THE TASK
Please return all of the entries below exactly as they are written.

PROVIDED INFORMATION

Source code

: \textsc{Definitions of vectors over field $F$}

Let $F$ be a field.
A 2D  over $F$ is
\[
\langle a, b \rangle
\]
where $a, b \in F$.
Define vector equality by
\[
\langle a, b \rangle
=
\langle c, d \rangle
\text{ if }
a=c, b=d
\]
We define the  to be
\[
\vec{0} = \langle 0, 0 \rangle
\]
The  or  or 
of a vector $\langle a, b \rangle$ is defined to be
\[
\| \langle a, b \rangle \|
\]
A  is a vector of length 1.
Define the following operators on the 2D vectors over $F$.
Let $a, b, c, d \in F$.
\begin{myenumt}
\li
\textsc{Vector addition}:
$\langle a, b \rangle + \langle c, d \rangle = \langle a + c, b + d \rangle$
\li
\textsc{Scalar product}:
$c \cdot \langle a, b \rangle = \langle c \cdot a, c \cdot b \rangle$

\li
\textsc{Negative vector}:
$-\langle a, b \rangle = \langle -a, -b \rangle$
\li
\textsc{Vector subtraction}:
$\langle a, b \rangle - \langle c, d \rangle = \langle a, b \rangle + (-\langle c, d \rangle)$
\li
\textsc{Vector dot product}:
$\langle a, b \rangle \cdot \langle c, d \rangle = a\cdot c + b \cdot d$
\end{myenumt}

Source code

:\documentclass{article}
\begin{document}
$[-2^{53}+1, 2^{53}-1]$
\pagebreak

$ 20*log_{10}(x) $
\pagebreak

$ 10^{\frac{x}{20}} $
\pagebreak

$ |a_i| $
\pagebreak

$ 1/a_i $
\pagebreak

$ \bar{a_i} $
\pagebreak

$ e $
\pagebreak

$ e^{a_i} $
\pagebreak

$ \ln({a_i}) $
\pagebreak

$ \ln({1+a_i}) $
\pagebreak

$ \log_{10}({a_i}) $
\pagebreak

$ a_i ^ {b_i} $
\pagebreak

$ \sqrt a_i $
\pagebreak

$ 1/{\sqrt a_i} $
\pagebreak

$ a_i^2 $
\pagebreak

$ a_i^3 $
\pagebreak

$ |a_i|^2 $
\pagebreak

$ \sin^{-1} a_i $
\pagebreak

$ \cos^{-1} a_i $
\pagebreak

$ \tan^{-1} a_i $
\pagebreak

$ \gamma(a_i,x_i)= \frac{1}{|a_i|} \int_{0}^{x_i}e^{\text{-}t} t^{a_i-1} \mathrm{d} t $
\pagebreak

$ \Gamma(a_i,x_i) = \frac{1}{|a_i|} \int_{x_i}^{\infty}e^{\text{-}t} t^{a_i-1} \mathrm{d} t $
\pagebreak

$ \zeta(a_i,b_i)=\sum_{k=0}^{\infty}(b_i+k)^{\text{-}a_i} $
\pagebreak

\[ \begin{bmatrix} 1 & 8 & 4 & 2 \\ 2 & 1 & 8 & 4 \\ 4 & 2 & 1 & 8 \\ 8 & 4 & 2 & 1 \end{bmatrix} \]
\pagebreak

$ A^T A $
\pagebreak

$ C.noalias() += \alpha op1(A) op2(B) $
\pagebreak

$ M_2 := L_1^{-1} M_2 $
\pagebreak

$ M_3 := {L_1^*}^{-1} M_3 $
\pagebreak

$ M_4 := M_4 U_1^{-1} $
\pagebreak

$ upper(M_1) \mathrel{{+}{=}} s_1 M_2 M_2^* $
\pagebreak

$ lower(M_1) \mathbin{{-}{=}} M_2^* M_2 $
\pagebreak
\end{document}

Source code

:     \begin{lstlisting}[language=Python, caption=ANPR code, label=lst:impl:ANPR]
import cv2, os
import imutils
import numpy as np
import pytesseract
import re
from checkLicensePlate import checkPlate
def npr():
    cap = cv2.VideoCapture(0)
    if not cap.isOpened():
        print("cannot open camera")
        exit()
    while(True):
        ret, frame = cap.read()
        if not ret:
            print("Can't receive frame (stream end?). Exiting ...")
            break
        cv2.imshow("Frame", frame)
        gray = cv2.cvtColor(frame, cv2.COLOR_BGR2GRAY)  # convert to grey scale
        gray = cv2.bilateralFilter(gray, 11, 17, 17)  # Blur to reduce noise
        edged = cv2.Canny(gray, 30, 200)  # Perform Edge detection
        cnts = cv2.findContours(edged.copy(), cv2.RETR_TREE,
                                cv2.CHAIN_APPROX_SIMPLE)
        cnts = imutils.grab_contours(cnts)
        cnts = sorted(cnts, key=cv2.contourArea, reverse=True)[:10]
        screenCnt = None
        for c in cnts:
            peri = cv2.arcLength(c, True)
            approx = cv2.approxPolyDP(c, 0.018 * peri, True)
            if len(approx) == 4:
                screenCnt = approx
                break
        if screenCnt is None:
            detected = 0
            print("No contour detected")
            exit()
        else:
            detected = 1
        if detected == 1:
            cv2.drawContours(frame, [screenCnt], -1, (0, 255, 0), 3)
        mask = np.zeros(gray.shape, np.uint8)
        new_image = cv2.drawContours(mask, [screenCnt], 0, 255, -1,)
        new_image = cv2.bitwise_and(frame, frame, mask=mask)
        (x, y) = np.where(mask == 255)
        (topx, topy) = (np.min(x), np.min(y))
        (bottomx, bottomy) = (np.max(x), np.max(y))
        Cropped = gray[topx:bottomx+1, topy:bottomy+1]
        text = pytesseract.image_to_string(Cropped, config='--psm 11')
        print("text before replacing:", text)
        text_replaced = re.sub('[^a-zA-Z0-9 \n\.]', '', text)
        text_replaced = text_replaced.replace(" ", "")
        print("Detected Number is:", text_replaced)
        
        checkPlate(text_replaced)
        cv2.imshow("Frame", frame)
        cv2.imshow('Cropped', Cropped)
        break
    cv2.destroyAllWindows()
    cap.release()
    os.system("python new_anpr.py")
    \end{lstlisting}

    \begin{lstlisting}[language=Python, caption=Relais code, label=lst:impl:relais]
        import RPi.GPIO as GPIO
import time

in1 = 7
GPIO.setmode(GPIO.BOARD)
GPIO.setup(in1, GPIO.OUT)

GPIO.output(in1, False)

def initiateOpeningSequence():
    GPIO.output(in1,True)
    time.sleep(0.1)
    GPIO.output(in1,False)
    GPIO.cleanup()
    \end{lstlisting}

RESULT OF THIS EXERCISE
Source code

: \textsc{Definitions of vectors over field $F$}

Let $F$ be a field.
A 2D  over $F$ is
\[
\langle a, b \rangle
\]
where $a, b \in F$.
Define vector equality by
\[
\langle a, b \rangle
=
\langle c, d \rangle
\text{ if }
a=c, b=d
\]
We define the  to be
\[
\vec{0} = \langle 0, 0 \rangle
\]
The  or  or 
of a vector $\langle a, b \rangle$ is defined to be
\[
\| \langle a, b \rangle \|
\]
A  is a vector of length 1.
Define the following operators on the 2D vectors over $F$.
Let $a, b, c, d \in F$.
\begin{myenumt}
\li
\textsc{Vector addition}:
$\langle a, b \rangle + \langle c, d \rangle = \langle a + c, b + d \rangle$
\li
\textsc{Scalar product}:
$c \cdot \langle a, b \rangle = \langle c \cdot a, c \cdot b \rangle$

\li
\textsc{Negative vector}:
$-\langle a, b \rangle = \langle -a, -b \rangle$
\li
\textsc{Vector subtraction}:
$\langle a, b \rangle - \langle c, d \rangle = \langle a, b \rangle + (-\langle c, d \rangle)$
\li
\textsc{Vector dot product}:
$\langle a, b \rangle \cdot \langle c, d \rangle = a\cdot c + b \cdot d$
\end{myenumt}

Source code

:\documentclass{article}
\begin{document}
$[-2^{53}+1, 2^{53}-1]$
\pagebreak

$ 20*log_{10}(x) $
\pagebreak

$ 10^{\frac{x}{20}} $
\pagebreak

$ |a_i| $
\pagebreak

$ 1/a_i $
\pagebreak

$ \bar{a_i} $
\pagebreak

$ e $
\pagebreak

$ e^{a_i} $
\pagebreak

$ \ln({a_i}) $
\pagebreak

$ \ln({1+a_i}) $
\pagebreak

$ \log_{10}({a_i}) $
\pagebreak

$ a_i ^ {b_i} $
\pagebreak

$ \sqrt a_i $
\pagebreak

$ 1/{\sqrt a_i} $
\pagebreak

$ a_i^2 $
\pagebreak

$ a_i^3 $
\pagebreak

$ |a_i|^2 $
\pagebreak

$ \sin^{-1} a_i $
\pagebreak

$ \cos^{-1} a_i $
\pagebreak

$ \tan^{-1} a_i $
\pagebreak

$ \gamma(a_i,x_i)= \frac{1}{|a_i|} \int_{0}^{x_i}e^{\text{-}t} t^{a_i-1} \mathrm{d} t $
\pagebreak

$ \Gamma(a_i,x_i) = \frac{1}{|a_i|} \int_{x_i}^{\infty}e^{\text{-}t} t^{a_i-1} \mathrm{d} t $
\pagebreak

$ \zeta(a_i,b_i)=\sum_{k=0}^{\infty}(b_i+k)^{\text{-}a_i} $
\pagebreak

\[ \begin{bmatrix} 1 & 8 & 4 & 2 \\ 2 & 1 & 8 & 4 \\ 4 & 2 & 1 & 8 \\ 8 & 4 & 2 & 1 \end{bmatrix} \]
\pagebreak

$ A^T A $
\pagebreak

$ C.noalias() += \alpha op1(A) op2(B) $
\pagebreak

$ M_2 := L_1^{-1} M_2 $
\pagebreak

$ M_3 := {L_1^*}^{-1} M_3 $
\pagebreak

$ M_4 := M_4 U_1^{-1} $
\pagebreak

$ upper(M_1) \mathrel{{+}{=}} s_1 M_2 M_2^* $
\pagebreak

$ lower(M_1) \mathbin{{-}{=}} M_2^* M_2 $
\pagebreak
\end{document}

Source code

:     \begin{lstlisting}[language=Python, caption=ANPR code, label=lst:impl:ANPR]
import cv2, os
import imutils
import numpy as np
import pytesseract
import re
from checkLicensePlate import checkPlate
def npr():
    cap = cv2.VideoCapture(0)
    if not cap.isOpened():
        print("cannot open camera")
        exit()
    while(True):
        ret, frame = cap.read()
        if not ret:
            print("Can't receive frame (stream end?). Exiting ...")
            break
        cv2.imshow("Frame", frame)
        gray = cv2.cvtColor(frame, cv2.COLOR_BGR2GRAY)  # convert to grey scale
        gray = cv2.bilateralFilter(gray, 11, 17, 17)  # Blur to reduce noise
        edged = cv2.Canny(gray, 30, 200)  # Perform Edge detection
        cnts = cv2.findContours(edged.copy(), cv2.RETR_TREE,
                                cv2.CHAIN_APPROX_SIMPLE)
        cnts = imutils.grab_contours(cnts)
        cnts = sorted(cnts, key=cv2.contourArea, reverse=True)[:10]
        screenCnt = None
        for c in cnts:
            peri = cv2.arcLength(c, True)
            approx = cv2.approxPolyDP(c, 0.018 * peri, True)
            if len(approx) == 4:
                screenCnt = approx
                break
        if screenCnt is None:
            detected = 0
            print("No contour detected")
            exit()
        else:
            detected = 1
        if detected == 1:
            cv2.drawContours(frame, [screenCnt], -1, (0, 255, 0), 3)
        mask = np.zeros(gray.shape, np.uint8)
        new_image = cv2.drawContours(mask, [screenCnt], 0, 255, -1,)
        new_image = cv2.bitwise_and(frame, frame, mask=mask)
        (x, y) = np.where(mask == 255)
        (topx, topy) = (np.min(x), np.min(y))
        (bottomx, bottomy) = (np.max(x), np.max(y))
        Cropped = gray[topx:bottomx+1, topy:bottomy+1]
        text = pytesseract.image_to_string(Cropped, config='--psm 11')
        print("text before replacing:", text)
        text_replaced = re.sub('[^a-zA-Z0-9 \n\.]', '', text)
        text_replaced = text_replaced.replace(" ", "")
        print("Detected Number is:", text_replaced)
        
        checkPlate(text_replaced)
        cv2.imshow("Frame", frame)
        cv2.imshow('Cropped', Cropped)
        break
    cv2.destroyAllWindows()
    cap.release()
    os.system("python new_anpr.py")
    \end{lstlisting}

    \begin{lstlisting}[language=Python, caption=Relais code, label=lst:impl:relais]
        import RPi.GPIO as GPIO
import time

in1 = 7
GPIO.setmode(GPIO.BOARD)
GPIO.setup(in1, GPIO.OUT)

GPIO.output(in1, False)

def initiateOpeningSequence():
    GPIO.output(in1,True)
    time.sleep(0.1)
    GPIO.output(in1,False)
    GPIO.cleanup()
    \end{lstlisting}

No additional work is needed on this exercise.